Finance Minister Nirmala Sitharaman, who will deliver the Union Budget 2023 on February 1, would be held in high regard by India’s middle class. The Indian middle class, which is regarded as the lifeblood of the nation’s economy, has long been the main force behind that growth.

However, the aspirational middle class’ growth has been severely hampered by growing living expenses, declining incomes, and widespread layoffs across industries. These factors also pose a serious threat to the Indian economy’s expansion in FY24.

The middle class, particularly households earning between Rs 5 and 10 lakh per year, are seen to be suffering the most because they are not even eligible for subsidies and must pay the entire impact of inflation. According to some economists, inflation acts as a kind of tax on the lower and middle classes.

Will the finance minister therefore provide the middle class with some relief? The answer, then, is both yes and no. The government is under pressure to reduce spending as it works to meet its fiscal deficit target for the upcoming year, but knowing that supporting the sizable middle class in its final full budget would be crucial before the general elections in 2024.
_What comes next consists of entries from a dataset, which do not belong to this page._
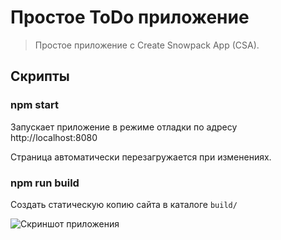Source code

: # Простое ToDo приложение
> Простое приложение с Create Snowpack App (CSA).

## Скрипты

### npm start

Запускает приложение в режиме отладки по адресу http://localhost:8080 

Страница автоматически перезагружается при изменениях.

### npm run build

Создать статическую копию сайта в каталоге `build/` 


![Скриншот приложения](https://bakoomwak.ru/projects/todo/preview.png)
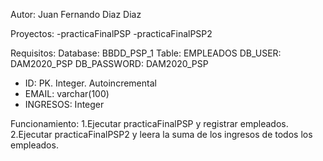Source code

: Autor:
Juan Fernando Diaz Diaz

Proyectos:
-practicaFinalPSP
-practicaFinalPSP2

Requisitos:
Database: BBDD_PSP_1
Table: EMPLEADOS
DB_USER: DAM2020_PSP
DB_PASSWORD: DAM2020_PSP
- ID: PK. Integer. Autoincremental
- EMAIL: varchar(100)
- INGRESOS: Integer

Funcionamiento:
1.Ejecutar practicaFinalPSP y registrar empleados.
2.Ejecutar practicaFinalPSP2 y leera la suma de los ingresos de todos los empleados.
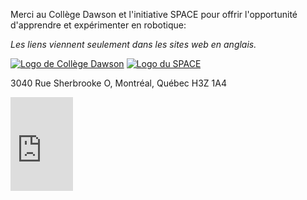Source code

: Merci au Collège Dawson et l'initiative SPACE pour offrir l'opportunité d'apprendre et expérimenter en robotique: 

*Les liens viennent seulement dans les sites web en anglais.*

[![Logo de Collège Dawson](../assets/images/Dawson_En_Logo_White_RGB.svg "Collège Dawson")](https://www.dawsoncollege.qc.ca/)
[![Logo du SPACE](../assets/images/SpaceLogo.png "SPACE")](https://space.dawsoncollege.qc.ca/)

3040 Rue Sherbrooke O, Montréal, Québec H3Z 1A4
<iframe src="https://www.google.com/maps/embed?pb=!1m18!1m12!1m3!1d3529.0055466461954!2d-73.58763613560149!3d45.49029263509446!2m3!1f0!2f0!3f0!3m2!1i1024!2i768!4f13.1!3m3!1m2!1s0x4cc91a12a3fee4ab%3A0x6d25c9582df137e1!2sDawson%20College!5e1!3m2!1sen!2sca!4v1675111428738!5m2!1sen!2sca" width="100vw" style="border:0;" allowfullscreen="" loading="lazy" referrerpolicy="no-referrer-when-downgrade"></iframe>
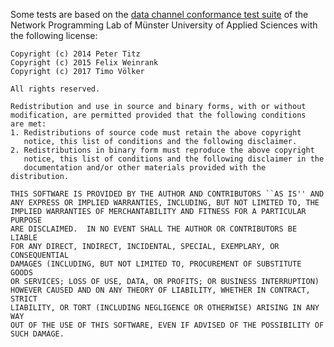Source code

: Some tests are based on the [data channel conformance test
suite][nplab-webrtc-dc-playground] of the Network Programming Lab of Münster
University of Applied Sciences with the following license:

    Copyright (c) 2014 Peter Titz
    Copyright (c) 2015 Felix Weinrank
    Copyright (c) 2017 Timo Völker

    All rights reserved.

    Redistribution and use in source and binary forms, with or without
    modification, are permitted provided that the following conditions
    are met:
    1. Redistributions of source code must retain the above copyright
       notice, this list of conditions and the following disclaimer.
    2. Redistributions in binary form must reproduce the above copyright
       notice, this list of conditions and the following disclaimer in the
       documentation and/or other materials provided with the distribution.

    THIS SOFTWARE IS PROVIDED BY THE AUTHOR AND CONTRIBUTORS ``AS IS'' AND
    ANY EXPRESS OR IMPLIED WARRANTIES, INCLUDING, BUT NOT LIMITED TO, THE
    IMPLIED WARRANTIES OF MERCHANTABILITY AND FITNESS FOR A PARTICULAR PURPOSE
    ARE DISCLAIMED.  IN NO EVENT SHALL THE AUTHOR OR CONTRIBUTORS BE LIABLE
    FOR ANY DIRECT, INDIRECT, INCIDENTAL, SPECIAL, EXEMPLARY, OR CONSEQUENTIAL
    DAMAGES (INCLUDING, BUT NOT LIMITED TO, PROCUREMENT OF SUBSTITUTE GOODS
    OR SERVICES; LOSS OF USE, DATA, OR PROFITS; OR BUSINESS INTERRUPTION)
    HOWEVER CAUSED AND ON ANY THEORY OF LIABILITY, WHETHER IN CONTRACT, STRICT
    LIABILITY, OR TORT (INCLUDING NEGLIGENCE OR OTHERWISE) ARISING IN ANY WAY
    OUT OF THE USE OF THIS SOFTWARE, EVEN IF ADVISED OF THE POSSIBILITY OF
    SUCH DAMAGE.



[nplab-webrtc-dc-playground]: https://github.com/nplab/WebRTC-Data-Channel-Playground/tree/master/conformance-tests
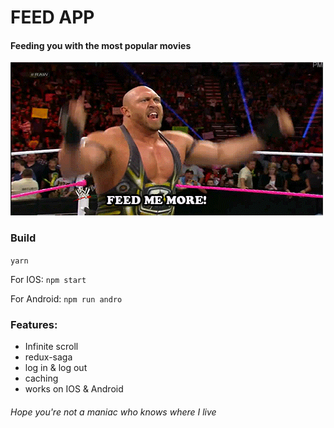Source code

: # FEED APP
#### Feeding you with the most popular movies

![](feeeed.gif)

### Build
`yarn`

For IOS: `npm start`

For Android: `npm run andro`

### Features:
* Infinite scroll
* redux-saga
* log in & log out
* caching
* works on IOS & Android

###### Hope you're not a maniac who knows where I live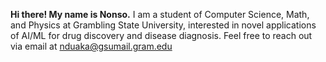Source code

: **Hi there! My name is Nonso.**
I am a student of Computer Science, Math, and Physics at Grambling State University, interested in novel applications of AI/ML for drug discovery and disease diagnosis. Feel free to reach out via email at nduaka@gsumail.gram.edu

<!---
Nonso-Duaka/Nonso-Duaka is a ✨ special ✨ repository because its `README.md` (this file) appears on your GitHub profile.
You can click the Preview link to take a look at your changes.
--->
The finance minister may start by outlining the government’s strategy for protecting millions of middle-class people from high inflation and declining income.

Creating jobs

The government will be attempting to assist the middle class by aggressively boosting job-oriented sectors such as manufacturing and infrastructure because there will be limited space to implement populist measures like subsidies and significant tax reductions. Increased employment could alleviate some of the pressure on middle class families’ finances.

According to experts, the government may also implement a programme to create urban jobs in order to lessen the impact of recent layoffs on middle-class households.

Crucial Changes to the Tax Code

The government may unveil certain tax relief measures to increase the disposable income of middle-class households and lessen their burden as private spending and household savings decline.

Under the previous income tax system, it is possible to anticipate higher home loan and medical expense deductions.

The new income tax system, however, will be the centre of attention. It is anticipated that it would receive a fresh makeover with lower rates and more flexible tax bands. Other anticipated actions include the implementation of a standard deduction and a higher basic exemption limit of Rs 5 lakh.

The government will continue to strive for the benefit of India’s middle class, according to the finance minister, who recently claimed to understand the pressures they are under. It will now be interesting to watch if Nirmala Sitharaman keeps her word to the middle class.